◆ Your goal
Locate the string "CoreAudio" in the listing below. Copy every line where it is found.

◆ Provided information
......
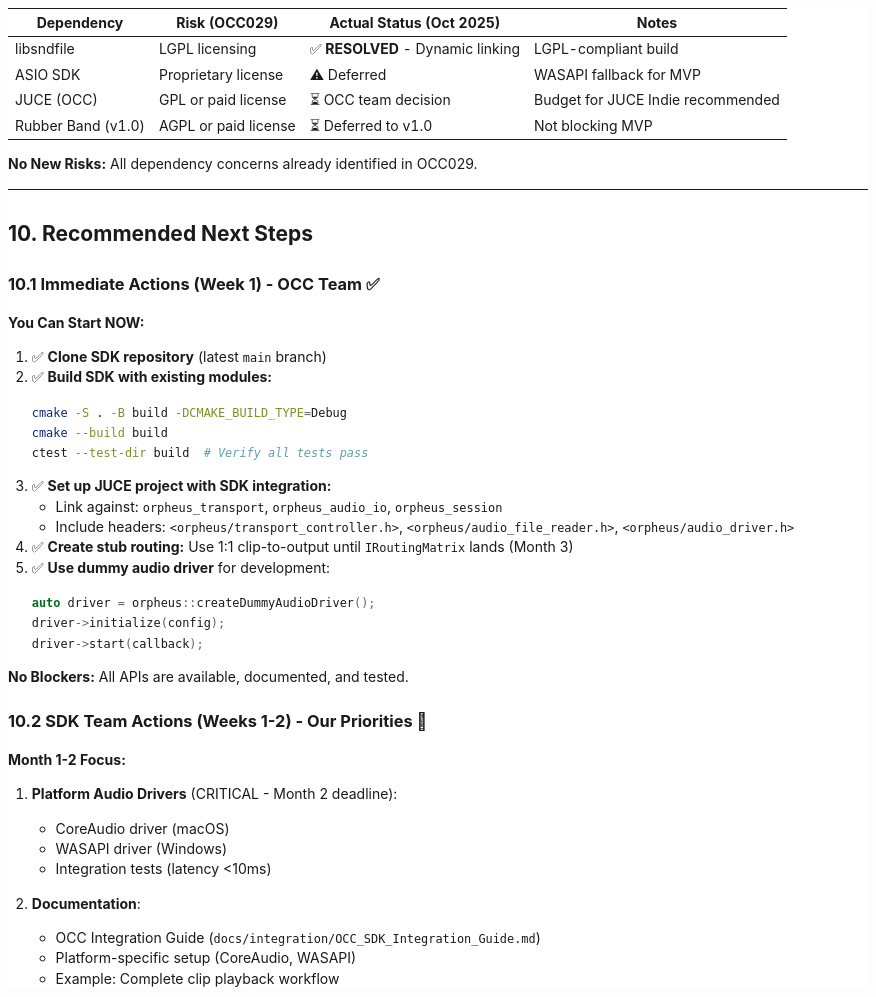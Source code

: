 | Dependency         | Risk (OCC029)        | Actual Status (Oct 2025)          | Notes                             |
| ------------------ | -------------------- | --------------------------------- | --------------------------------- |
| libsndfile         | LGPL licensing       | ✅ **RESOLVED** - Dynamic linking | LGPL-compliant build              |
| ASIO SDK           | Proprietary license  | ⚠️ Deferred                       | WASAPI fallback for MVP           |
| JUCE (OCC)         | GPL or paid license  | ⏳ OCC team decision              | Budget for JUCE Indie recommended |
| Rubber Band (v1.0) | AGPL or paid license | ⏳ Deferred to v1.0               | Not blocking MVP                  |

**No New Risks:** All dependency concerns already identified in OCC029.

---

## 10. Recommended Next Steps

### 10.1 Immediate Actions (Week 1) - OCC Team ✅

**You Can Start NOW:**

1. ✅ **Clone SDK repository** (latest `main` branch)
2. ✅ **Build SDK with existing modules:**
   ```bash
   cmake -S . -B build -DCMAKE_BUILD_TYPE=Debug
   cmake --build build
   ctest --test-dir build  # Verify all tests pass
   ```
3. ✅ **Set up JUCE project with SDK integration:**
   - Link against: `orpheus_transport`, `orpheus_audio_io`, `orpheus_session`
   - Include headers: `<orpheus/transport_controller.h>`, `<orpheus/audio_file_reader.h>`, `<orpheus/audio_driver.h>`
4. ✅ **Create stub routing:** Use 1:1 clip-to-output until `IRoutingMatrix` lands (Month 3)
5. ✅ **Use dummy audio driver** for development:
   ```cpp
   auto driver = orpheus::createDummyAudioDriver();
   driver->initialize(config);
   driver->start(callback);
   ```

**No Blockers:** All APIs are available, documented, and tested.

### 10.2 SDK Team Actions (Weeks 1-2) - Our Priorities 🎯

**Month 1-2 Focus:**

1. **Platform Audio Drivers** (CRITICAL - Month 2 deadline):
   - CoreAudio driver (macOS)
   - WASAPI driver (Windows)
   - Integration tests (latency <10ms)

2. **Documentation**:
   - OCC Integration Guide (`docs/integration/OCC_SDK_Integration_Guide.md`)
   - Platform-specific setup (CoreAudio, WASAPI)
   - Example: Complete clip playback workflow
......
◆ Response area
   - CoreAudio driver (macOS)
   - Platform-specific setup (CoreAudio, WASAPI)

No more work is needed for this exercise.